## RECORDED DATA
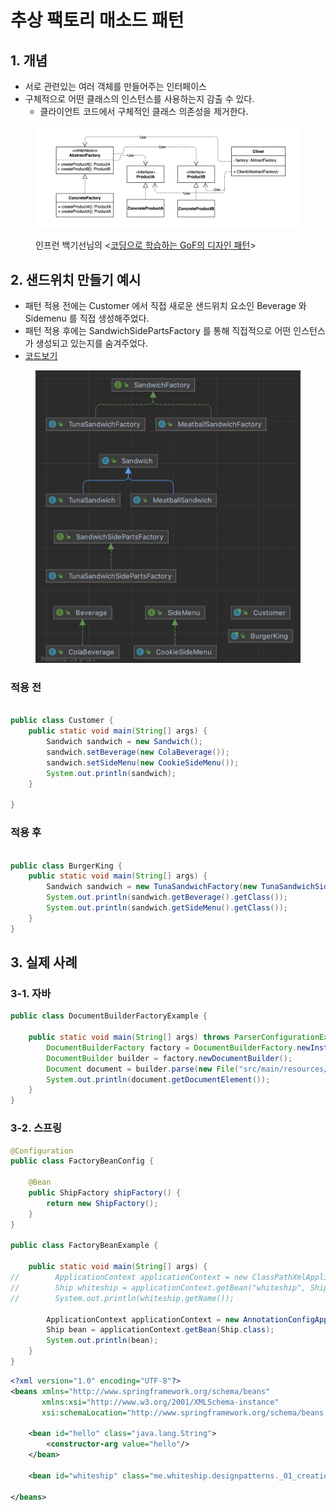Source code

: # 추상 팩토리 매소드 패턴

## 1. 개념&#x20;

* 서로 관련있는 여러 객체를 만들어주는 인터페이스
* 구체적으로 어떤 클래스의 인스턴스를 사용하는지 감출 수 있다. &#x20;
  * 클라이언트 코드에서 구체적인 클래스 의존성을 제거한다.&#x20;

<figure><img src="../../.gitbook/assets/image (6) (2) (2).png" alt=""><figcaption><p>인프런 백기선님의 &#x3C;<a href="https://www.inflearn.com/course/%EB%94%94%EC%9E%90%EC%9D%B8-%ED%8C%A8%ED%84%B4">코딩으로 학습하는 GoF의 디자인 패턴</a>></p></figcaption></figure>



## 2. 샌드위치 만들기 예시

* 패턴 적용 전에는 Customer 에서 직접 새로운 샌드위치 요소인 Beverage 와 Sidemenu 를 직접 생성해주었다.
* 패턴 적용 후에는 SandwichSidePartsFactory 를 통해 직접적으로 어떤 인스턴스가 생성되고 있는지를 숨겨주었다.&#x20;
* [코드보기 ](https://github.com/Miniminis/design-patterns/tree/fa715751b288d6012955794da5a35d9c59a9f5a6/src/main/java/me/whiteship/designpatterns/\_01\_creational\_patterns/\_02\_factory\_method\_practice)

<figure><img src="../../.gitbook/assets/image (5) (9).png" alt=""><figcaption></figcaption></figure>

### 적용 전&#x20;

```java

public class Customer {
    public static void main(String[] args) {
        Sandwich sandwich = new Sandwich();
        sandwich.setBeverage(new ColaBeverage());
        sandwich.setSideMenu(new CookieSideMenu());
        System.out.println(sandwich);
    }

}
```

### 적용 후&#x20;

```java

public class BurgerKing {
    public static void main(String[] args) {
        Sandwich sandwich = new TunaSandwichFactory(new TunaSandwichSidePartsFactory()).createSandwich();
        System.out.println(sandwich.getBeverage().getClass());
        System.out.println(sandwich.getSideMenu().getClass());
    }
}
```

## 3. 실제 사례&#x20;

### 3-1. 자바

```java
public class DocumentBuilderFactoryExample {

    public static void main(String[] args) throws ParserConfigurationException, IOException, SAXException {
        DocumentBuilderFactory factory = DocumentBuilderFactory.newInstance();
        DocumentBuilder builder = factory.newDocumentBuilder();
        Document document = builder.parse(new File("src/main/resources/config.xml"));
        System.out.println(document.getDocumentElement());
    }
}
```



### 3-2. 스프링&#x20;

```java
@Configuration
public class FactoryBeanConfig {

    @Bean
    public ShipFactory shipFactory() {
        return new ShipFactory();
    }
}

public class FactoryBeanExample {

    public static void main(String[] args) {
//        ApplicationContext applicationContext = new ClassPathXmlApplicationContext("config.xml");
//        Ship whiteship = applicationContext.getBean("whiteship", Ship.class);
//        System.out.println(whiteship.getName());

        ApplicationContext applicationContext = new AnnotationConfigApplicationContext(FactoryBeanConfig.class);
        Ship bean = applicationContext.getBean(Ship.class);
        System.out.println(bean);
    }
}

```

```xml
<?xml version="1.0" encoding="UTF-8"?>
<beans xmlns="http://www.springframework.org/schema/beans"
       xmlns:xsi="http://www.w3.org/2001/XMLSchema-instance"
       xsi:schemaLocation="http://www.springframework.org/schema/beans http://www.springframework.org/schema/beans/spring-beans.xsd">

    <bean id="hello" class="java.lang.String">
        <constructor-arg value="hello"/>
    </bean>

    <bean id="whiteship" class="me.whiteship.designpatterns._01_creational_patterns._03_abstract_factory._03_java.ShipFactory" />

</beans>
```
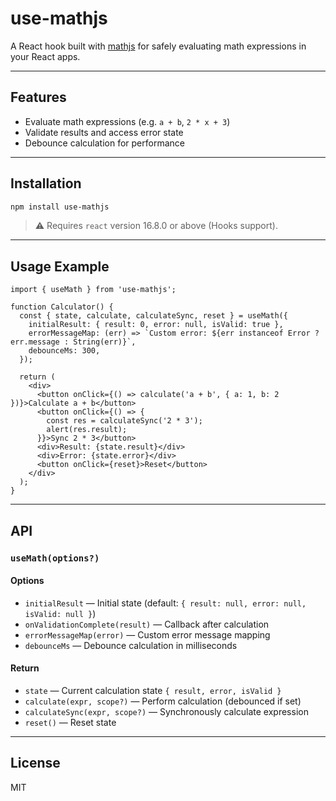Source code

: # use-mathjs

A React hook built with [mathjs](https://mathjs.org) for safely evaluating math expressions in your React apps.

---

## Features

- Evaluate math expressions (e.g. `a + b`, `2 * x + 3`)
- Validate results and access error state
- Debounce calculation for performance

---

## Installation

```bash
npm install use-mathjs
```

> ⚠️ Requires `react` version 16.8.0 or above (Hooks support).

---

## Usage Example

```tsx
import { useMath } from 'use-mathjs';

function Calculator() {
  const { state, calculate, calculateSync, reset } = useMath({
    initialResult: { result: 0, error: null, isValid: true },
    errorMessageMap: (err) => `Custom error: ${err instanceof Error ? err.message : String(err)}`,
    debounceMs: 300,
  });

  return (
    <div>
      <button onClick={() => calculate('a + b', { a: 1, b: 2 })}>Calculate a + b</button>
      <button onClick={() => {
        const res = calculateSync('2 * 3');
        alert(res.result);
      }}>Sync 2 * 3</button>
      <div>Result: {state.result}</div>
      <div>Error: {state.error}</div>
      <button onClick={reset}>Reset</button>
    </div>
  );
}
```

---

## API

### `useMath(options?)`

#### Options

- `initialResult` — Initial state (default: `{ result: null, error: null, isValid: null }`)
- `onValidationComplete(result)` — Callback after calculation
- `errorMessageMap(error)` — Custom error message mapping
- `debounceMs` — Debounce calculation in milliseconds

#### Return

- `state` — Current calculation state `{ result, error, isValid }`
- `calculate(expr, scope?)` — Perform calculation (debounced if set)
- `calculateSync(expr, scope?)` — Synchronously calculate expression
- `reset()` — Reset state

---

## License

MIT
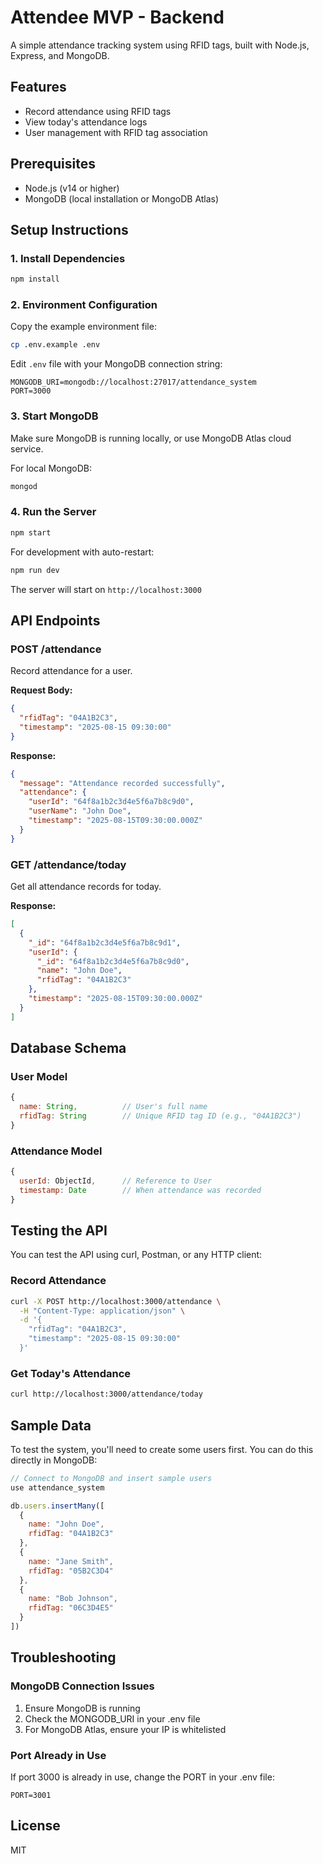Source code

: # Attendee MVP - Backend

A simple attendance tracking system using RFID tags, built with Node.js, Express, and MongoDB.

## Features

- Record attendance using RFID tags
- View today's attendance logs
- User management with RFID tag association

## Prerequisites

- Node.js (v14 or higher)
- MongoDB (local installation or MongoDB Atlas)

## Setup Instructions

### 1. Install Dependencies

```bash
npm install
```

### 2. Environment Configuration

Copy the example environment file:

```bash
cp .env.example .env
```

Edit `.env` file with your MongoDB connection string:

```
MONGODB_URI=mongodb://localhost:27017/attendance_system
PORT=3000
```

### 3. Start MongoDB

Make sure MongoDB is running locally, or use MongoDB Atlas cloud service.

For local MongoDB:
```bash
mongod
```

### 4. Run the Server

```bash
npm start
```

For development with auto-restart:
```bash
npm run dev
```

The server will start on `http://localhost:3000`

## API Endpoints

### POST /attendance

Record attendance for a user.

**Request Body:**
```json
{
  "rfidTag": "04A1B2C3",
  "timestamp": "2025-08-15 09:30:00"
}
```

**Response:**
```json
{
  "message": "Attendance recorded successfully",
  "attendance": {
    "userId": "64f8a1b2c3d4e5f6a7b8c9d0",
    "userName": "John Doe",
    "timestamp": "2025-08-15T09:30:00.000Z"
  }
}
```

### GET /attendance/today

Get all attendance records for today.

**Response:**
```json
[
  {
    "_id": "64f8a1b2c3d4e5f6a7b8c9d1",
    "userId": {
      "_id": "64f8a1b2c3d4e5f6a7b8c9d0",
      "name": "John Doe",
      "rfidTag": "04A1B2C3"
    },
    "timestamp": "2025-08-15T09:30:00.000Z"
  }
]
```

## Database Schema

### User Model

```javascript
{
  name: String,          // User's full name
  rfidTag: String        // Unique RFID tag ID (e.g., "04A1B2C3")
}
```

### Attendance Model

```javascript
{
  userId: ObjectId,      // Reference to User
  timestamp: Date        // When attendance was recorded
}
```

## Testing the API

You can test the API using curl, Postman, or any HTTP client:

### Record Attendance
```bash
curl -X POST http://localhost:3000/attendance \
  -H "Content-Type: application/json" \
  -d '{
    "rfidTag": "04A1B2C3",
    "timestamp": "2025-08-15 09:30:00"
  }'
```

### Get Today's Attendance
```bash
curl http://localhost:3000/attendance/today
```

## Sample Data

To test the system, you'll need to create some users first. You can do this directly in MongoDB:

```javascript
// Connect to MongoDB and insert sample users
use attendance_system

db.users.insertMany([
  {
    name: "John Doe",
    rfidTag: "04A1B2C3"
  },
  {
    name: "Jane Smith", 
    rfidTag: "05B2C3D4"
  },
  {
    name: "Bob Johnson",
    rfidTag: "06C3D4E5"
  }
])
```

## Troubleshooting

### MongoDB Connection Issues

1. Ensure MongoDB is running
2. Check the MONGODB_URI in your .env file
3. For MongoDB Atlas, ensure your IP is whitelisted

### Port Already in Use

If port 3000 is already in use, change the PORT in your .env file:
```
PORT=3001
```

## License

MIT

## REQUIRED ACTION
Copy every line from the records above that contains the word "Node".

## SOLUTION
A simple attendance tracking system using RFID tags, built with Node.js, Express, and MongoDB.
- Node.js (v14 or higher)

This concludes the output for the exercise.